We will now produce temporary MIPS code, using virtual registers. Virtual registers are representations of real registers, but there is no limit to how many can be used. They can be naively interacted with by saving/loading their contents onto the stack every time they are used, however this is very slow.
Global variables are statically stored in memory using the MIPS .data directive.
Local variables are stored in memory on the stack, using $sp manipulation.
Data padding is an important consideration, as sizeof(char) == 1, sizeof(int) == 4, sizeof(int*) == 4, but all fields must align at a 4 byte (32-bit) boundary.
Branching is done by converting conditionals into a combination of j, b, and bne instructions.

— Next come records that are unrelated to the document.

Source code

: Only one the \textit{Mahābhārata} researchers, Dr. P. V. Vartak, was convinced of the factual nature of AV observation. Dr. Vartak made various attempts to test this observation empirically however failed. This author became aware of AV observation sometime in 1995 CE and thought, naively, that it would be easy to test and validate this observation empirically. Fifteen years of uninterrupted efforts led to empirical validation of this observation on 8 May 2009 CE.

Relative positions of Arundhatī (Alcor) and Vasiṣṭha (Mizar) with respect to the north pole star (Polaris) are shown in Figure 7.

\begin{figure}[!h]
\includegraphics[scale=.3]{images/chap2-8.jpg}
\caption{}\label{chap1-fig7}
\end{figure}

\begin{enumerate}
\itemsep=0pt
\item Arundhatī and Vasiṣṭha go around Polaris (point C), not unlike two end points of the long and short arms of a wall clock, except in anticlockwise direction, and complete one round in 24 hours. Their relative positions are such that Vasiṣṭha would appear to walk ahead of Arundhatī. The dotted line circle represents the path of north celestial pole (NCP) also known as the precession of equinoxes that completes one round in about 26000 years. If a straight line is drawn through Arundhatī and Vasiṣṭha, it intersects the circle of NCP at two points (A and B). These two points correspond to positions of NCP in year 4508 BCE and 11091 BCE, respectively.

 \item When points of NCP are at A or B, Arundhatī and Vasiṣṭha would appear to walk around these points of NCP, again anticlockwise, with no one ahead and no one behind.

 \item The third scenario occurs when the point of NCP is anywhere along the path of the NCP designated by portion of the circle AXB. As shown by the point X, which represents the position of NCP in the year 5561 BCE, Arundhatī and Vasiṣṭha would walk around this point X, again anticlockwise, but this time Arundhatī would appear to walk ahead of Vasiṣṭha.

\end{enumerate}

Struct/Array access and assignment is done using lw and sw instructions and considering an offset.
Function calls are done using a j label instruction, and pushing $s and $rp onto the stack so they are not overwritten.
Stdlib functions are performed using MIPS syscall.
Local, static variables (that never have an & operation called on them), are represented as virtual registers to allow them to be optimized in register allocation. Only the variables that need to be in memory are ever in memory, the ones that can be handled through registers are, and the stack is avoided when possible.
Now that we have a complete MIPS program using virtual registers, we need to allocate real registers to our program. MIPS provides 18 variable registers $s0–s9, $t0–t7, where s-registers are guaranteed to be saved after a function call. MIPS also includes system registers $sp, $ip, $mul, etc.
In order to keep track of what is being executed when, a Control-Flow Graph (CFG) is created.
Liveness Analysis is performed on the CFG, with each node of the CFG keeping a liveIn and liveOut set. This information is then used to create an Interference Graph, where edges represent a point in the program execution where both virtual registers are alive at the same time.
Note that the CFG nodes are instructions, the Interference Graph nodes are virtual registers. Big difference!
Finally I implemented Chaitin's Algorithm for Graph Colouring, which includes a spill function, where if we were unable to properly colour the interference graph, spill is saved onto the stack.